__WHAT TO PRODUCE__
Search the data below for the string "Model" and copy all lines where it shows up.

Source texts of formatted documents
########################################
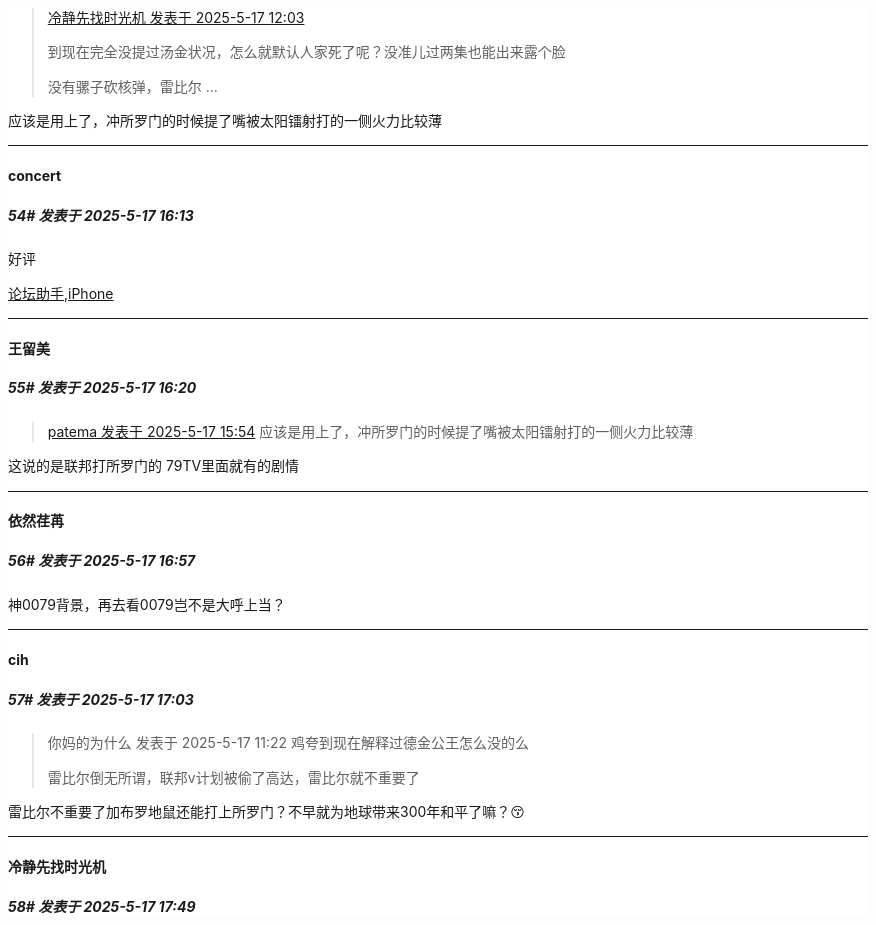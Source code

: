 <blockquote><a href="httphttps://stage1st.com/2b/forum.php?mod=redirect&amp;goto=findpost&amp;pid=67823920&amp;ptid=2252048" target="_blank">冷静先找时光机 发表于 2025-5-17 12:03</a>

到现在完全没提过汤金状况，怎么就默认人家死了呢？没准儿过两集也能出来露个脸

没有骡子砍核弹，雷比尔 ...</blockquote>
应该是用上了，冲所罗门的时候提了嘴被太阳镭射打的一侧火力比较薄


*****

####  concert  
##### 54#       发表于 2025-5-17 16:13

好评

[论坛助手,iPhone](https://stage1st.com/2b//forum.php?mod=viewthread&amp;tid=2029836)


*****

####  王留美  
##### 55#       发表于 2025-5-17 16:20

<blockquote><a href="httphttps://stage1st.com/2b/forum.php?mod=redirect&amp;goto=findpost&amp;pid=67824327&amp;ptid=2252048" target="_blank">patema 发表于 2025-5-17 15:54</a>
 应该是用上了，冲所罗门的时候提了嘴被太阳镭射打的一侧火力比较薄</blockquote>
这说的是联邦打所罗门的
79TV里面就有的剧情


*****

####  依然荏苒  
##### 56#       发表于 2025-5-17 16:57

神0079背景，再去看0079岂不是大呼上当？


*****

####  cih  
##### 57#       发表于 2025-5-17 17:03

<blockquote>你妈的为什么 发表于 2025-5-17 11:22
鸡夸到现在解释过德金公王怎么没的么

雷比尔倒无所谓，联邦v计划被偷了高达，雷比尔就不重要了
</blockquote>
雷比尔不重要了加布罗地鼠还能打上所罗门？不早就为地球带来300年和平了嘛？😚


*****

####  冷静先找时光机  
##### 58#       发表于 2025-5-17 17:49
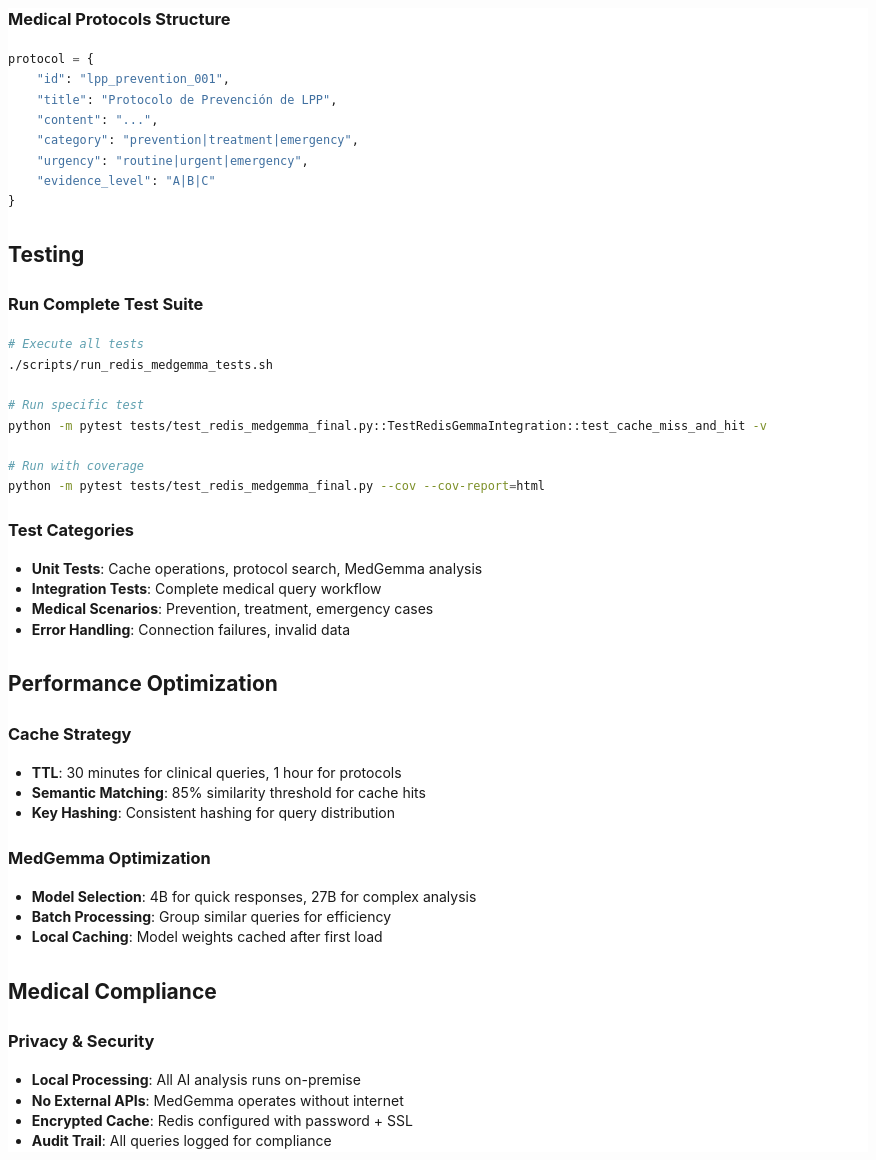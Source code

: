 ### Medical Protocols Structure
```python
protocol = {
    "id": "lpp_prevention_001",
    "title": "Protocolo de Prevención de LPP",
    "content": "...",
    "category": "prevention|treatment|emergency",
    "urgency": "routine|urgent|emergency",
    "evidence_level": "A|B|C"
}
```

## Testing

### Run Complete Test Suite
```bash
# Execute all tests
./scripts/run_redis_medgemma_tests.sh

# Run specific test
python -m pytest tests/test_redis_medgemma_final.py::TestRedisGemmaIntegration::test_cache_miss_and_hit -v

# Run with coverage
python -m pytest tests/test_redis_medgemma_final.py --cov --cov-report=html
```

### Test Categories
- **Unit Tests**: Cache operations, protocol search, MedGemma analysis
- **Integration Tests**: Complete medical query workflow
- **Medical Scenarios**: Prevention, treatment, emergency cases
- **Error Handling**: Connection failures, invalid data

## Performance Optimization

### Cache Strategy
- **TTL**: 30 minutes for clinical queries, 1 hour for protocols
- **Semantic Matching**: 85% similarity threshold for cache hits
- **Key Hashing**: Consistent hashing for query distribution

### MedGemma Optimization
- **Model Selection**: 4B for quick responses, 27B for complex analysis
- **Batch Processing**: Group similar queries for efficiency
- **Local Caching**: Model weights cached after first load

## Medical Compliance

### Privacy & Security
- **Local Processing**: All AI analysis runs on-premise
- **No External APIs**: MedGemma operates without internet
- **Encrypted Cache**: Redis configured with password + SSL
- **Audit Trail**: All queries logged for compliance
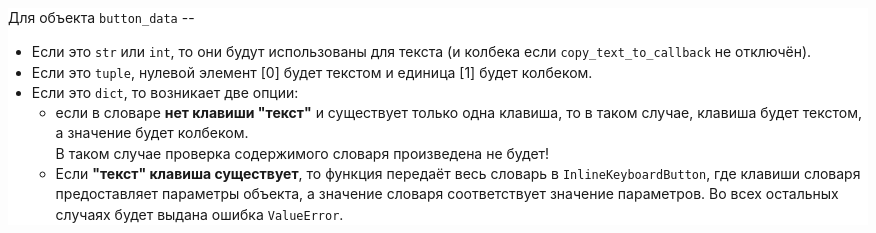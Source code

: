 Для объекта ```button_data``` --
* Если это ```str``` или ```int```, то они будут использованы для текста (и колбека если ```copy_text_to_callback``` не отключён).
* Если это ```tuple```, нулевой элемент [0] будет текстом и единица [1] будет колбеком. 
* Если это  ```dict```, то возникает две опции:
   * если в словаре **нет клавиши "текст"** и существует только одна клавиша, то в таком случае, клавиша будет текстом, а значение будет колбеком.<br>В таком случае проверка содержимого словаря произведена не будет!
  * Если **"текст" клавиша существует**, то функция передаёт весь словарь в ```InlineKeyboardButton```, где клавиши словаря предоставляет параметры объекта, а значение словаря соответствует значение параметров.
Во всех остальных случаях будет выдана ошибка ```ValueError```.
########################################
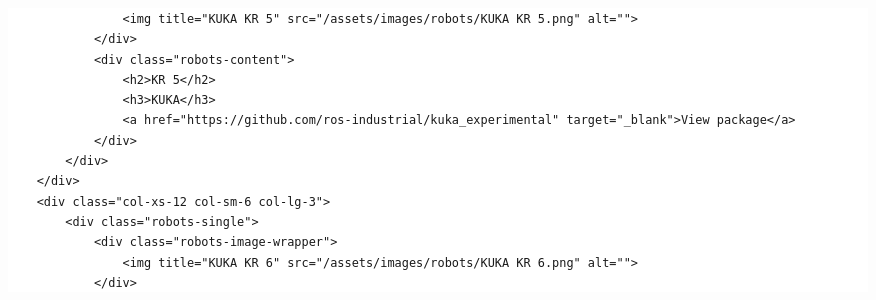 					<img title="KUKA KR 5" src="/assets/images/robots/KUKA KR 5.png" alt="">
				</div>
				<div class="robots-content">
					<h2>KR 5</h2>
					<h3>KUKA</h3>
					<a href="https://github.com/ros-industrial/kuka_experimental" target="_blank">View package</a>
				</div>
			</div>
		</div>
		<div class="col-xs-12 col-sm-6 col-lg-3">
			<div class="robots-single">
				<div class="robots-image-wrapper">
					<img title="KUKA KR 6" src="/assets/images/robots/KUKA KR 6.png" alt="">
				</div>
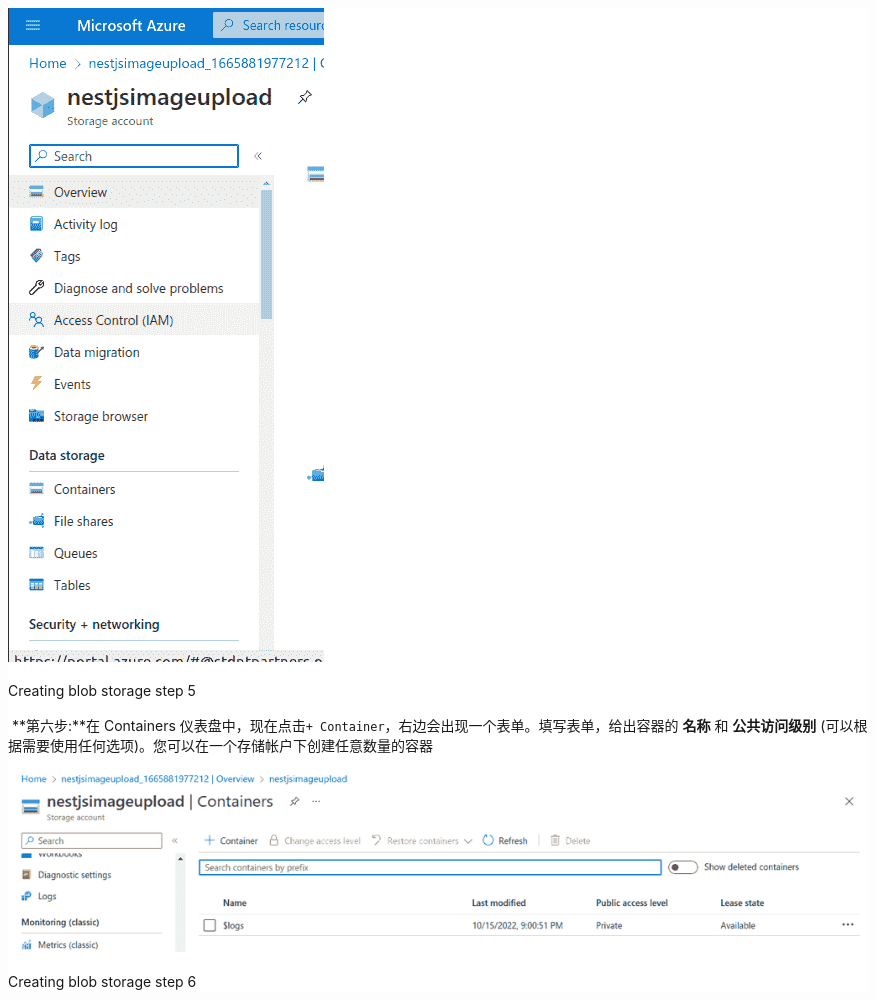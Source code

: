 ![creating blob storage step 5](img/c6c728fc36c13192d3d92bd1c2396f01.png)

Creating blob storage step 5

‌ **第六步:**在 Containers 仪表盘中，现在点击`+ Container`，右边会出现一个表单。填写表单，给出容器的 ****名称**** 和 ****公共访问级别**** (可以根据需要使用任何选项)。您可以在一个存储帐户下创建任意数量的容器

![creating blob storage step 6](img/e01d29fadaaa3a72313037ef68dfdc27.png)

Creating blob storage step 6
########################################
__EXERCISE RESULT__
- **Model Selection**: 4B for quick responses, 27B for complex analysis
- **Local Caching**: Model weights cached after first load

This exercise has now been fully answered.